INSTRUCTIONS FOR THE TASK: Pull out each line of the data that includes the word "ObservedSurfacesChanged".

BEGIN THE INPUT

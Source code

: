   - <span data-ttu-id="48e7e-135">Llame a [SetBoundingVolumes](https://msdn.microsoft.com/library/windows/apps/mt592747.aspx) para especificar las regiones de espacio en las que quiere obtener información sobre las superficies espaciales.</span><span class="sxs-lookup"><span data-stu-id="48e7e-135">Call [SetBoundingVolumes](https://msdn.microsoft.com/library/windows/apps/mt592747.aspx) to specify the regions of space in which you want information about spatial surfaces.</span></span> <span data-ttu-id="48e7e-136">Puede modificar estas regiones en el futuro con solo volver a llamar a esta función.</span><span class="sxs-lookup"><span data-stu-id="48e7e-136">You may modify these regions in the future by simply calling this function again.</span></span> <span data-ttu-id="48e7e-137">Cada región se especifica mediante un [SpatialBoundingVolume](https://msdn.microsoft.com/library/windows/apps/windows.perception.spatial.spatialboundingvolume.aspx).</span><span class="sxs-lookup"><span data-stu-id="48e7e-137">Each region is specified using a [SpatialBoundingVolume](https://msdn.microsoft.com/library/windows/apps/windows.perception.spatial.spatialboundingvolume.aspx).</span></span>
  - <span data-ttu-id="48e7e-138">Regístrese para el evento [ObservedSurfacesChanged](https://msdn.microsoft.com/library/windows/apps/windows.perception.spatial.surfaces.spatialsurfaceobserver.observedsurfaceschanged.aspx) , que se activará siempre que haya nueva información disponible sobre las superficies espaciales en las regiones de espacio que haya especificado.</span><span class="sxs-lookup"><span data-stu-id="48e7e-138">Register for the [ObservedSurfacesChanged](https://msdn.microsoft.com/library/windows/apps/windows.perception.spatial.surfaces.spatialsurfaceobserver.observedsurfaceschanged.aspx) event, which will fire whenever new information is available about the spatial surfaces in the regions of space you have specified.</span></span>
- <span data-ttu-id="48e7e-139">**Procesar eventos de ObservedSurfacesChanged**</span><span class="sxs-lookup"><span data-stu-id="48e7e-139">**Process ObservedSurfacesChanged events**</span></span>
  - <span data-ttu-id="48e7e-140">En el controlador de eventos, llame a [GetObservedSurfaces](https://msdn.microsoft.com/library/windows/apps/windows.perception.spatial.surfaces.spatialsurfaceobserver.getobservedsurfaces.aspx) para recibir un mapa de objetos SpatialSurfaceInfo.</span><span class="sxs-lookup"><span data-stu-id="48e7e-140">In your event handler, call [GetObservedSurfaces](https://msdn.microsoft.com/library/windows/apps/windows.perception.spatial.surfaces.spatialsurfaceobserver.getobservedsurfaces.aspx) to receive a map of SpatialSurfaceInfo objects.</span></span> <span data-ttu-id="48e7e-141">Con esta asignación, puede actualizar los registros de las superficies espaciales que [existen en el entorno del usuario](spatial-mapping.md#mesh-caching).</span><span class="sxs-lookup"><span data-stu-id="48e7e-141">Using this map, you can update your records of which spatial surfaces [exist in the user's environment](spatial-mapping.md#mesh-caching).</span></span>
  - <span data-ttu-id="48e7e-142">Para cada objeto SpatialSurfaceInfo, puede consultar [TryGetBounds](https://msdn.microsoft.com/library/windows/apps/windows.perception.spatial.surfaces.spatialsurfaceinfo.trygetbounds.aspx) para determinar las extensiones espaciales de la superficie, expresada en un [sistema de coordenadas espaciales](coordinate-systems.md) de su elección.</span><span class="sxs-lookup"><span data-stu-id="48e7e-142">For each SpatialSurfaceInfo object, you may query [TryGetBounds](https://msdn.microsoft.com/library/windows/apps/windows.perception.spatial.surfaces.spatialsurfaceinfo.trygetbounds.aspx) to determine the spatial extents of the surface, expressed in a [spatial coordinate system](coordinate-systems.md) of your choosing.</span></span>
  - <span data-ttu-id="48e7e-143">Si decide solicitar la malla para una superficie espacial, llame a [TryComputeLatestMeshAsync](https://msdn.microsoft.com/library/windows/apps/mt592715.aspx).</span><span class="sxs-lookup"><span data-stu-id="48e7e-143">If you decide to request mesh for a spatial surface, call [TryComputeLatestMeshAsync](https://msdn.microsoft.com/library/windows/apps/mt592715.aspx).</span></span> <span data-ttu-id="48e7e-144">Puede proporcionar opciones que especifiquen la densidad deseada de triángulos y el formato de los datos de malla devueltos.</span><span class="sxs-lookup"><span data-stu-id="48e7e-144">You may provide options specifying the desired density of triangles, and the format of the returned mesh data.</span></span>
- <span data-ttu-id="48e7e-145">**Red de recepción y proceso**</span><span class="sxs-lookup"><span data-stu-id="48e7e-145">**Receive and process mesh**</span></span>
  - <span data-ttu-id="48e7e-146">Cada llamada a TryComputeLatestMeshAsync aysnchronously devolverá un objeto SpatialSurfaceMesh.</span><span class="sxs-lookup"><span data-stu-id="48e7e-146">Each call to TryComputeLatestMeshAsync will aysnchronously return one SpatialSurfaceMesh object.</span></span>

END THE INPUT

EXPECTED OUTPUT:
  - <span data-ttu-id="48e7e-138">Regístrese para el evento [ObservedSurfacesChanged](https://msdn.microsoft.com/library/windows/apps/windows.perception.spatial.surfaces.spatialsurfaceobserver.observedsurfaceschanged.aspx) , que se activará siempre que haya nueva información disponible sobre las superficies espaciales en las regiones de espacio que haya especificado.</span><span class="sxs-lookup"><span data-stu-id="48e7e-138">Register for the [ObservedSurfacesChanged](https://msdn.microsoft.com/library/windows/apps/windows.perception.spatial.surfaces.spatialsurfaceobserver.observedsurfaceschanged.aspx) event, which will fire whenever new information is available about the spatial surfaces in the regions of space you have specified.</span></span>
- <span data-ttu-id="48e7e-139">**Procesar eventos de ObservedSurfacesChanged**</span><span class="sxs-lookup"><span data-stu-id="48e7e-139">**Process ObservedSurfacesChanged events**</span></span>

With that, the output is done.